# Poodle eyes- what is acceptable and not considered ideal



## Laynej (Nov 21, 2020)

Hi! I am posting here to ask about the eyes of my two **GOLDENDOODLES. I know they are a mix but they are 75 percent poodle and I wish to compare them to the poodle breed. I have had my beautiful girl stella for about a year and have always thought although she has pretty eyes, they’re too close together. Of course I don’t fault her and love her so much regardless of her appearance, but I still wanted to get your opinion. What really prompted this post is I now have gotten another puppy and his eyes are yet again too close together and he is from a complete different place. His eyes actually are much less beautiful and kinda droopy with his third eyelids showing, but again I love him anyway. Basically I’m asking if this is an unacceptable trait for poodles. These are not show dogs and just family pets so I don’t have a problem with it, I’m just curious. I actually have a third goldendoodle as well who’s eyes are not close together but they have lots of white showing and his third eyelid goes almost to his pupil sometimes.







this photo above is the new puppy.

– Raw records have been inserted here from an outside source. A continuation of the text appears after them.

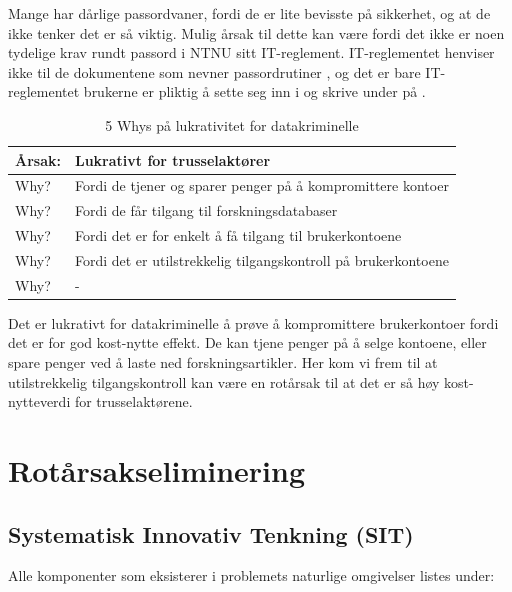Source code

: Mange har dårlige passordvaner, fordi de er lite bevisste på sikkerhet, og at de ikke tenker det er så viktig. Mulig årsak til dette kan være fordi det ikke er noen tydelige krav rundt passord i NTNU sitt IT-reglement. IT-reglementet henviser ikke til de dokumentene som nevner passordrutiner \cite{ITReg}, og det er bare IT-reglementet brukerne er pliktig å sette seg inn i og skrive under på \cite{ITsikkerhet}. 

\begin{table} [H]
    \centering
    \begin{tabular}{ | m{5em} | m{30em} | }
        \hline
            \cellcolor{yellow} Årsak: & \cellcolor{yellow} Lukrativt for trusselaktører \\
        \hline
            Why? & Fordi de tjener og sparer penger på å kompromittere kontoer \\
        \hline
            Why? & Fordi de får tilgang til forskningsdatabaser \\
        \hline
            Why? & Fordi det er for enkelt å få tilgang til brukerkontoene \\
        \hline
            Why? & Fordi det er utilstrekkelig tilgangskontroll på brukerkontoene \\
        \hline
            Why? & - \\
        \hline
    \end{tabular}
    \caption[5 Whys: Lukrativt for datakriminelle]{5 Whys på lukrativitet for datakriminelle}
    \label{5Whys-passordvaner}
\end{table}

Det er lukrativt for datakriminelle å prøve å kompromittere brukerkontoer fordi det er for god kost-nytte effekt. De kan tjene penger på å selge kontoene, eller spare penger ved å laste ned forskningsartikler. Her kom vi frem til at utilstrekkelig tilgangskontroll kan være en rotårsak til at det er så høy kost-nytteverdi for trusselaktørene.

\section{Rotårsakseliminering}

\subsection{Systematisk Innovativ Tenkning (SIT)}
Alle komponenter som eksisterer i problemets naturlige omgivelser listes under:

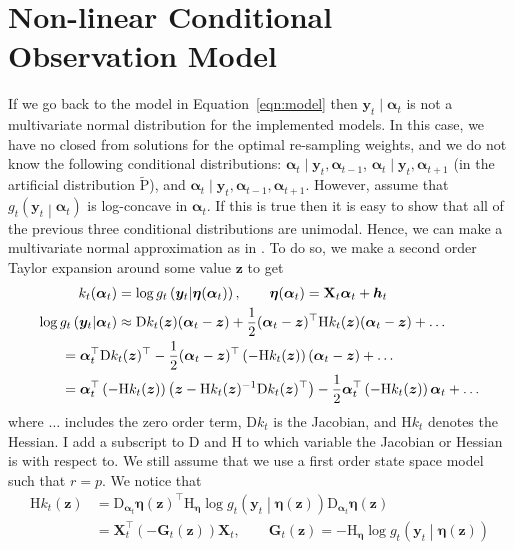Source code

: \documentclass[notitlepage]{article}
\renewcommand{\vec}[1]{\bm{#1}}
\newcommand{\mat}[1]{\mathbf{#1}}
\newcommand{\Lparen}[1]{\left( #1\right)}
\newcommand{\Cond}[2]{ #1 \middle\vert  #2}
\newcommand{\Prob}{\text{P}}
\newcommand{\optor}[2]{#1\Lparen{#2}}
\newcommand{\optorC}[3]{\optor{#1}{\Cond{#2}{#3}}}
\newcommand{\dimState}{p}
\newcommand{\dimRng}{r}
\newcommand\Jaco{\mathrm D}
\newcommand\Hess{\mathrm H}
\begin{document}
\section{Non-linear Conditional Observation Model}\label{sec:NonLinObs}
If we go back to the model in Equation~\eqref{eqn:model} then $\vec y_t
\mid \vec\alpha_t$ is not a multivariate normal distribution for the 
implemented models.   
In this case, we have no closed from solutions
for the optimal re-sampling weights, and we do not know the following conditional 
distributions: $\vec\alpha_t \mid \vec y_t, \vec\alpha_{t-1}$, 
$\vec\alpha_t \mid \vec y_t, \vec\alpha_{t+1}$ (in the artificial 
distribution $\widetilde{\Prob}$), and 
$\vec\alpha_t \mid \vec y_t, \vec\alpha_{t-1}, \vec\alpha_{t+1}$. 
However, assume that $\optorC{g_t}{\vec{y}_t}{\vec{\alpha}_t}$ 
is log-concave in $\vec{\alpha}_t$. If this is true then it is easy 
to show that all of the previous three conditional distributions are 
unimodal. Hence, we can make a multivariate normal approximation as in \cite{pitt99}. To do so, we
 make a second order Taylor expansion around some value $\vec z$ 
to get%
%
\begin{align*}
k_t(\vec\alpha_t) &= \log\optorC{g_t}{\vec y_t}{\vec\eta(\vec\alpha_t)}, 
	\qquad \vec\eta(\vec\alpha_t) = \mat{X}_t\vec{\alpha}_t + \vec h_t \\
\log\optorC{g_t}{\vec{y}_t}{\vec\alpha_t}&\approx
	\Jaco k_t(\vec z) (\vec\alpha_t - \vec z) 
	+  \frac 12(\vec\alpha_t - \vec z)^\top
	\Hess k_t(\vec z)
	(\vec\alpha_t - \vec z) + \dots \\
&\hspace{-40pt}= \vec\alpha_t^\top \Jaco k_t(\vec z)^\top -
	\frac 12(\vec\alpha_t - \vec z)^\top
	\Lparen{-\Hess k_t(\vec z)}
	(\vec\alpha_t - \vec z) + \dots \\
&\hspace{-40pt}= \vec\alpha_t^\top\Lparen{-\Hess k_t(\vec z)}\Lparen{
	\vec z - \Hess k_t(\vec z)^{-1}\Jaco k_t(\vec z)^\top} 
	- \frac 12 \vec\alpha_t^\top\Lparen{-\Hess k_t(\vec z)}\vec\alpha_t + \dots
\end{align*}%
%
where $\dots$ includes the zero order term, $\Jaco k_t$ is the Jacobian,
and $\Hess k_t$ denotes the Hessian. I add a subscript to $\Jaco$ and $\Hess$
to which variable the Jacobian or Hessian is with respect to.
We still assume that we use a first 
order state space model such that $\dimRng = \dimState$. We notice that %
%
\begin{align*}
\Hess k_t(\vec z) &= 
	\Jaco_{\vec\alpha_t}\vec\eta(\vec z)^\top
	\Hess_{\vec\eta}\log\optorC{g_t}{\vec y_t}{\vec\eta(\vec z)}
	\Jaco_{\vec\alpha_t}\vec\eta(\vec z) \\
	&=\mat X_t^\top(-\mat G_t(\vec z))\mat X_t, \qquad 
	\mat G_t(\vec z) = -\Hess_{\vec\eta}\log\optorC{g_t}{\vec y_t}{\vec\eta(\vec z)}
\end{align*}%
\end{document}
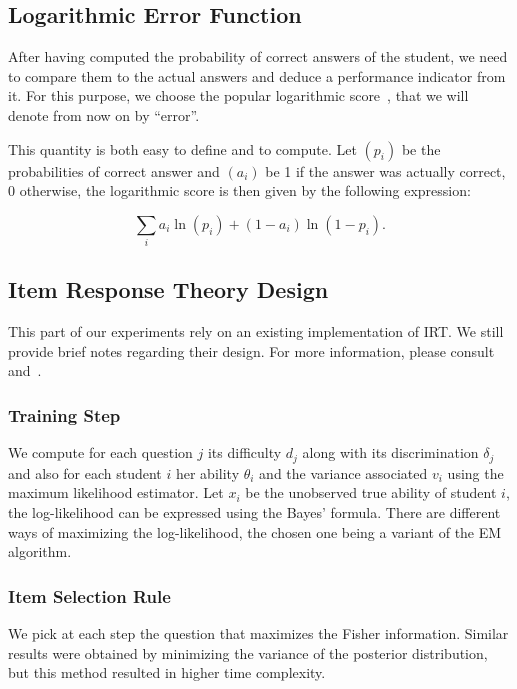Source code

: \documentclass{sig-alternate}
\begin{document}
\subsection{Logarithmic Error Function}

After having computed the probability of correct answers of the student, we need to compare them to the actual answers and deduce a performance indicator from it. For this purpose, we choose the popular logarithmic score~\citep{Gneiting2007}, that we will denote from now on by ``error''.

This quantity is both easy to define and to compute. Let $(p_i)$ be the probabilities of correct answer and $(a_i)$ be 1 if the answer was actually correct, 0 otherwise, the logarithmic score is then given by the following expression: 

\[ \sum_i a_i\ln(p_i) + (1-a_i)\ln(1-p_i).\]

\subsection{Item Response Theory Design}

This part of our experiments rely on an existing implementation of IRT. We still provide brief notes regarding their design. For more information, please consult \citep{Rizopoulos2006} and~\citep{MagisRaiche2012}.

\subsubsection{Training Step}

We compute for each question $j$ its difficulty $d_j$ along with its discrimination $\delta_j$ and also for each student $i$ her ability $\theta_i$ and the variance associated $v_i$ using the maximum likelihood estimator. Let $x_i$ be the unobserved true ability of student $i$, the log-likelihood can be expressed using the Bayes' formula. There are different ways of maximizing the log-likelihood, the chosen one being a variant of the EM algorithm.

\subsubsection{Item Selection Rule}

We pick at each step the question that maximizes the Fisher information. Similar results were obtained by minimizing the variance of the posterior distribution, but this method resulted in higher time complexity.
\end{document}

His eyes don’t always looks this droopy but this just shows how loose they are.







this is Stella, my girl as a baby. Her eyes are beautiful in my opinion, just too close together.














These are the new puppy again. Showing they’re not always super droopy, but still close together and not the best shape.







this is my oldest boy Henry as a baby. His eyes were more farther set but there is more white showing.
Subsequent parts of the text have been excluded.